Exercise:
Copy nothing but the lines below running from the line containing "нейтральный по сложению" through the line containing "(a + bi)((a_1 + b_1i)", both end lines included.

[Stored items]
※ ※ ※

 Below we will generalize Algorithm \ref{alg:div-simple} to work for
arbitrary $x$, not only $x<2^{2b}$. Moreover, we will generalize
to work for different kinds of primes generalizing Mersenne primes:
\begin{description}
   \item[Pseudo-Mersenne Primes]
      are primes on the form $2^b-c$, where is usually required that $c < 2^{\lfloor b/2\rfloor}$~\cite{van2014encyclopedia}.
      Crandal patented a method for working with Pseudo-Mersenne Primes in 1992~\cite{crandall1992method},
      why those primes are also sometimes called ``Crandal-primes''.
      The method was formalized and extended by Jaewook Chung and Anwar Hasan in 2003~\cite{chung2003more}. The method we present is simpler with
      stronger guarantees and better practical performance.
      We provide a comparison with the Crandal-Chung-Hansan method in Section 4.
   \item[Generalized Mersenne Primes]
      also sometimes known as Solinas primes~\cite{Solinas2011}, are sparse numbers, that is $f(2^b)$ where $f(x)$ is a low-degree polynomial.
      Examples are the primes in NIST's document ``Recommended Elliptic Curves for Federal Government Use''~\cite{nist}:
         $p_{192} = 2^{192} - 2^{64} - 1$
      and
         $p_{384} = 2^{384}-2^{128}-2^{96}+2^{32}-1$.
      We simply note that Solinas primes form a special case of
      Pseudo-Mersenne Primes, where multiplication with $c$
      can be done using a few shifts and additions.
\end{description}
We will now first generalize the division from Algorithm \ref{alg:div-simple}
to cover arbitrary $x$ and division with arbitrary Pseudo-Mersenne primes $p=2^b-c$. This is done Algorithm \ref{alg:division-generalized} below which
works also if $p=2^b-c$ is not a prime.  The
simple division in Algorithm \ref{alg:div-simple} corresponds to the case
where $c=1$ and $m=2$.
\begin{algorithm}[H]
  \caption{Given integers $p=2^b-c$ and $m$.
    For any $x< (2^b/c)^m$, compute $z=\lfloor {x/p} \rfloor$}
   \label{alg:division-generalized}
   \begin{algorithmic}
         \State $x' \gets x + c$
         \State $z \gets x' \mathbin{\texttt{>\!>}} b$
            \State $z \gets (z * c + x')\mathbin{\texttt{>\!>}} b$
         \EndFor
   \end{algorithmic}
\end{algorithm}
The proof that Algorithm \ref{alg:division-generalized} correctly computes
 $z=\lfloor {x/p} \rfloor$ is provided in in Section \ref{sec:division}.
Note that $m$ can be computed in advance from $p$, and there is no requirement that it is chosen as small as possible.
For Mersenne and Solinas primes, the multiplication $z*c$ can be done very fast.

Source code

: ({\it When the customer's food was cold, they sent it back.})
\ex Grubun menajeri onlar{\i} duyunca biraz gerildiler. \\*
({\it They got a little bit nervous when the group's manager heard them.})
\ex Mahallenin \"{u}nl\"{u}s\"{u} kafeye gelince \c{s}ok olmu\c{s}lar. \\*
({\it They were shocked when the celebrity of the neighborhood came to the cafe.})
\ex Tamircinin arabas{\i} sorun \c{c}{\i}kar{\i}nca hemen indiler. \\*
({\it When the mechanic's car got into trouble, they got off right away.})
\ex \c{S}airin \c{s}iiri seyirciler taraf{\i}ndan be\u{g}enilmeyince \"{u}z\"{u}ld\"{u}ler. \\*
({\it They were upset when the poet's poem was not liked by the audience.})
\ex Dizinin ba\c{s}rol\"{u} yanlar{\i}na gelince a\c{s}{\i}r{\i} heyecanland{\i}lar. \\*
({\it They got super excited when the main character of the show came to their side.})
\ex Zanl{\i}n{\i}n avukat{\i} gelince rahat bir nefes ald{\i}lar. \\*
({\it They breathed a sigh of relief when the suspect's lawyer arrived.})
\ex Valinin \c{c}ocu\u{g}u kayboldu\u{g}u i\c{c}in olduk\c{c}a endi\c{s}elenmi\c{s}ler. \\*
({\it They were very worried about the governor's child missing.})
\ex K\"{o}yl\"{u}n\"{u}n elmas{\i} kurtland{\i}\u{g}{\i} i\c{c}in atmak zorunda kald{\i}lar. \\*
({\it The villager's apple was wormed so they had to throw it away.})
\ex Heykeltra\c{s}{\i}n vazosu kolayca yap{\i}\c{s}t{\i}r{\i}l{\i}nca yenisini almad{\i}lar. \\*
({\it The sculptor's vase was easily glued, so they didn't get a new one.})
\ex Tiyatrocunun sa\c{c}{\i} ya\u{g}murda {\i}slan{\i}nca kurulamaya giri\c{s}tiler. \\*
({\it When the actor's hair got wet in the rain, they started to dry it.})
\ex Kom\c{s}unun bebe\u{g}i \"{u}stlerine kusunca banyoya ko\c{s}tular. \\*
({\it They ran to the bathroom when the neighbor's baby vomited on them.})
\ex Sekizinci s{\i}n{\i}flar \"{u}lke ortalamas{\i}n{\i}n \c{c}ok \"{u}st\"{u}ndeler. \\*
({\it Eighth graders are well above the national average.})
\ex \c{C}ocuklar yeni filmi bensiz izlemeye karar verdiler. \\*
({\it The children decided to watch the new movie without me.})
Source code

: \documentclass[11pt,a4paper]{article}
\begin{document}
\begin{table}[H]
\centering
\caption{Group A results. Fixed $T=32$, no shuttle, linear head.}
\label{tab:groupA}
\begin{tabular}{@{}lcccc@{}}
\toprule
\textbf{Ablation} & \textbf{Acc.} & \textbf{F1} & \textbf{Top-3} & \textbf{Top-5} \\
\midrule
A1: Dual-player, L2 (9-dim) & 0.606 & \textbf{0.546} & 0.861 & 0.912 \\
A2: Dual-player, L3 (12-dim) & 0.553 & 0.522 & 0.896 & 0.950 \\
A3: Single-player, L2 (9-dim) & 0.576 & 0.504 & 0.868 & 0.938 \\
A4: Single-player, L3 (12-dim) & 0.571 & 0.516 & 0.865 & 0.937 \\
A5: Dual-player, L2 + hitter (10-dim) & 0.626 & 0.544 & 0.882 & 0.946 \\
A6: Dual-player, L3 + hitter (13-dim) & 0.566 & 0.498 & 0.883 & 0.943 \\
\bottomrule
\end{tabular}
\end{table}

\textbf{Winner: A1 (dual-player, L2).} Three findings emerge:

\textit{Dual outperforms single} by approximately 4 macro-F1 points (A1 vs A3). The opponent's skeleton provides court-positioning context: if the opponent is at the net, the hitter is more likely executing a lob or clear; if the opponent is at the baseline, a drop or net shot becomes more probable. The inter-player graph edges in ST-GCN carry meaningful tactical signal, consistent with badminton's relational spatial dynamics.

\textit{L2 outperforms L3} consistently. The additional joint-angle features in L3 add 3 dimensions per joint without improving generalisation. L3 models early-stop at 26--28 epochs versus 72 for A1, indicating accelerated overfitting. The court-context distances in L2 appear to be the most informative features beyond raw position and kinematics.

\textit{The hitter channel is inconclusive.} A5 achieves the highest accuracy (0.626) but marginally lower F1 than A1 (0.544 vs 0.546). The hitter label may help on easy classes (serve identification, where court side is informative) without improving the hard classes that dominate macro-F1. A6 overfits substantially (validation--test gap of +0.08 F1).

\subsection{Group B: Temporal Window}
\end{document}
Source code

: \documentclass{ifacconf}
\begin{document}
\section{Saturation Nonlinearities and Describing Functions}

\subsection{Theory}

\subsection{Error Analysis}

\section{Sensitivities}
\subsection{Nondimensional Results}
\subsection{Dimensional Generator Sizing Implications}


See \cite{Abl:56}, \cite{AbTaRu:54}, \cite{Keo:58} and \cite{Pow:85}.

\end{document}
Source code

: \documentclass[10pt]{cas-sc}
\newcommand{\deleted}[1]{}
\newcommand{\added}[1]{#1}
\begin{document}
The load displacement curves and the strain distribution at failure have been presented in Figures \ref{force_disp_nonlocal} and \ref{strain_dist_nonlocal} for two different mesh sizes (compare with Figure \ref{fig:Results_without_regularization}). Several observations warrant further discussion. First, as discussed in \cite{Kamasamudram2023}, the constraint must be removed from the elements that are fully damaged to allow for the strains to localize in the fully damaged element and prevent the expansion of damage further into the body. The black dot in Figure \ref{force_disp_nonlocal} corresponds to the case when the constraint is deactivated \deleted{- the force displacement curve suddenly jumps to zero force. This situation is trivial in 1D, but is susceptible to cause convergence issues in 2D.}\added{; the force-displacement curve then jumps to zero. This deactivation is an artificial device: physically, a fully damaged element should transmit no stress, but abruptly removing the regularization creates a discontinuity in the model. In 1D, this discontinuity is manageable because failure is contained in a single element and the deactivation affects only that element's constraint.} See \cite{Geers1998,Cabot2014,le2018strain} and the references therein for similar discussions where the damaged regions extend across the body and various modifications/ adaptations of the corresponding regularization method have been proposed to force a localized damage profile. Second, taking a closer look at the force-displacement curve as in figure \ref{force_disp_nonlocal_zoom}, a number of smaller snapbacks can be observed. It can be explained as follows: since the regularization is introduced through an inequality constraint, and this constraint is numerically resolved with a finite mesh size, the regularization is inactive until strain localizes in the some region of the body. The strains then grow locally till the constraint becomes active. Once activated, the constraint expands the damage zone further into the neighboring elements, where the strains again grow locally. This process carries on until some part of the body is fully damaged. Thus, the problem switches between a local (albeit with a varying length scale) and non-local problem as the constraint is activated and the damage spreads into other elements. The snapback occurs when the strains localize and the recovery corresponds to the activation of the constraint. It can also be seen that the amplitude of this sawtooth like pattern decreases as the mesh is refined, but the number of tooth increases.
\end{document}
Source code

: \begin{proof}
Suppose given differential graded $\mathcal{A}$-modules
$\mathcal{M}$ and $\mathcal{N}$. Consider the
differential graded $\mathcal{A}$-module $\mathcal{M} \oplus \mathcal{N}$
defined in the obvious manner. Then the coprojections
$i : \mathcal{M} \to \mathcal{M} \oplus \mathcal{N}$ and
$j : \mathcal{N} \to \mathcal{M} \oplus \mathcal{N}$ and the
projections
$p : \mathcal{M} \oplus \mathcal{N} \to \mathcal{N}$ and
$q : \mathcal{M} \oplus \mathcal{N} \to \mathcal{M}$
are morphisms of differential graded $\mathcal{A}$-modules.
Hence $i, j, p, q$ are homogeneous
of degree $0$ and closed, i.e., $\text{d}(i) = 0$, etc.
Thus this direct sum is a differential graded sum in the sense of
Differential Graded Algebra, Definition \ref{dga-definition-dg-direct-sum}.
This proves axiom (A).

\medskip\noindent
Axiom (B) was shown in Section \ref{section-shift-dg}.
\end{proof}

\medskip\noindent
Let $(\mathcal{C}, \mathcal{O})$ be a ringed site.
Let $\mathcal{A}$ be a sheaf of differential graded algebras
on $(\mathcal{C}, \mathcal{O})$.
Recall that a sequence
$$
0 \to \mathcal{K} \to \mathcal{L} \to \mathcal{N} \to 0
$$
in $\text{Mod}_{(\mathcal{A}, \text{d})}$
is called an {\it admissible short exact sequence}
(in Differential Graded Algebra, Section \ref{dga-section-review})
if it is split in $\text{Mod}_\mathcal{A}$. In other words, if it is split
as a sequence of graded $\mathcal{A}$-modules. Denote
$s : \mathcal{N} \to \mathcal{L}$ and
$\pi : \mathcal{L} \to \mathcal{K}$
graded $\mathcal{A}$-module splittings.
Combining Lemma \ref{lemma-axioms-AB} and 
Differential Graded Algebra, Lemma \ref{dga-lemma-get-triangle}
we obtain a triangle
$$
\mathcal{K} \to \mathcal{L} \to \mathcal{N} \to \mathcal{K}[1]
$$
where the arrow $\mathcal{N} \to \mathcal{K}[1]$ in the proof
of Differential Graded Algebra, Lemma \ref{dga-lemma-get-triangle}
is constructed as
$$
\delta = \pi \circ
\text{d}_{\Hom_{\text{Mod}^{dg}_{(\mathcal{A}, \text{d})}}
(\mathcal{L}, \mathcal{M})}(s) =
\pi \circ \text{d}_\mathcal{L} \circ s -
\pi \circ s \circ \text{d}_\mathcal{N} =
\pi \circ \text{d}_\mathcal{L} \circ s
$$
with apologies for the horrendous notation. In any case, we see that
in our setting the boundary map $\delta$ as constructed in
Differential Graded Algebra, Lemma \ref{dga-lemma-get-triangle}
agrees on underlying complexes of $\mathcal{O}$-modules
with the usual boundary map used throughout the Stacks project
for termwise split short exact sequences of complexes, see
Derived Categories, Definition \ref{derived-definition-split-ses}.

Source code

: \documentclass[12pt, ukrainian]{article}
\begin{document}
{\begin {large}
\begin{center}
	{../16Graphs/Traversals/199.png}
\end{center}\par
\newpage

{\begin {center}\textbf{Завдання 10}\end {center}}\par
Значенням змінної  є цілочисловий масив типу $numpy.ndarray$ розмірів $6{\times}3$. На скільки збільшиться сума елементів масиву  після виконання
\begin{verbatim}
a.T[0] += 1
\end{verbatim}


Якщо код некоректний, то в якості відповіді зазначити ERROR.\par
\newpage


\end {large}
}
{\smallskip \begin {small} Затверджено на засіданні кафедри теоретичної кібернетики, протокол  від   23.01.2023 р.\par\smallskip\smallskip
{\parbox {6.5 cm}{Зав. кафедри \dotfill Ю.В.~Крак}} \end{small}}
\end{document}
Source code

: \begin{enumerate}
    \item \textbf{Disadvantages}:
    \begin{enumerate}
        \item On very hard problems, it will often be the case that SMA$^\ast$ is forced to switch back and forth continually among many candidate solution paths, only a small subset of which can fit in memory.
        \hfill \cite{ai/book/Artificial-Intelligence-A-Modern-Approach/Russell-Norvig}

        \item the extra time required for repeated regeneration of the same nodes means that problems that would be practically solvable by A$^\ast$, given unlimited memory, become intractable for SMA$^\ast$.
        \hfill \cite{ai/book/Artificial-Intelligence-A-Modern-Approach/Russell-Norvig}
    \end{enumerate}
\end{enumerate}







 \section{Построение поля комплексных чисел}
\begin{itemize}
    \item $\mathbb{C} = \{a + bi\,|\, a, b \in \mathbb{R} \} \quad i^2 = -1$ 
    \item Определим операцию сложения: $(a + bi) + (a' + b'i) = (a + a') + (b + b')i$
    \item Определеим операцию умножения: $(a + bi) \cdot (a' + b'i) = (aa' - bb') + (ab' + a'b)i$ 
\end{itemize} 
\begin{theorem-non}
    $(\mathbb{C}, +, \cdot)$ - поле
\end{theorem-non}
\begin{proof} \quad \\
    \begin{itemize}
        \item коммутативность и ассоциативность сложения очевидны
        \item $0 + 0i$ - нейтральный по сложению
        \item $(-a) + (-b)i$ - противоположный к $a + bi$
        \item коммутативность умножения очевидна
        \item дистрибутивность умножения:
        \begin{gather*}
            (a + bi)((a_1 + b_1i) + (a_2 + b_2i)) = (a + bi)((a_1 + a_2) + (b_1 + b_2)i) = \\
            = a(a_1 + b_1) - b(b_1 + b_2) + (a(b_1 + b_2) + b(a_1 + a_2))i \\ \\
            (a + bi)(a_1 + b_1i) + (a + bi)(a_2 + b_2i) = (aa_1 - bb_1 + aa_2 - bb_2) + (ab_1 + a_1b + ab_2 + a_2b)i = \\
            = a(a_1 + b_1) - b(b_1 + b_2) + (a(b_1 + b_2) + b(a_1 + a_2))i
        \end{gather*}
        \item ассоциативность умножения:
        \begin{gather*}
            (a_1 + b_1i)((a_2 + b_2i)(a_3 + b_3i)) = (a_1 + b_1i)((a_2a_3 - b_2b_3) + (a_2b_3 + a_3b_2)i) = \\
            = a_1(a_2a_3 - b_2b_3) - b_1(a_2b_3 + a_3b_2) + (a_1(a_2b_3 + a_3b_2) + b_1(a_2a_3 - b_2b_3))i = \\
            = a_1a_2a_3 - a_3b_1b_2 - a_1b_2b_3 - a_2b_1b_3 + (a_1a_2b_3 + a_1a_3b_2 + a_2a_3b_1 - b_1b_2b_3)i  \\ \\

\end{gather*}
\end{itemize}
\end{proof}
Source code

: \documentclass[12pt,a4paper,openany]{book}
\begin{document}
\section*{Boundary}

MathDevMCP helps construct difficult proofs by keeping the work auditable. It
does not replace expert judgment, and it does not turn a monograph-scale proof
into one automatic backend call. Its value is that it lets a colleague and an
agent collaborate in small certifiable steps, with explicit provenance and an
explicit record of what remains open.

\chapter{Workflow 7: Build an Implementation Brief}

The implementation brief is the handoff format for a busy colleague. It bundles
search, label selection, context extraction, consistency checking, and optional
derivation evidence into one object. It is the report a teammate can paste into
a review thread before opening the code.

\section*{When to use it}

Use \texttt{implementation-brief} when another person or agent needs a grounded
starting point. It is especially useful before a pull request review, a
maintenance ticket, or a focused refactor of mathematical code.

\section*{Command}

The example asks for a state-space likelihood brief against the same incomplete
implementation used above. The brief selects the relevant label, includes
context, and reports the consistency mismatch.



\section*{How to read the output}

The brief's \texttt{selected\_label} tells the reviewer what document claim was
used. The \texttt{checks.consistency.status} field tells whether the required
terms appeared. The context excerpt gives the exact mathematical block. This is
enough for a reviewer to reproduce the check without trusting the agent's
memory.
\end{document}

※ ※ ※

Response:
        \item $0 + 0i$ - нейтральный по сложению
        \item $(-a) + (-b)i$ - противоположный к $a + bi$
        \item коммутативность умножения очевидна
        \item дистрибутивность умножения:
        \begin{gather*}
            (a + bi)((a_1 + b_1i) + (a_2 + b_2i)) = (a + bi)((a_1 + a_2) + (b_1 + b_2)i) = \\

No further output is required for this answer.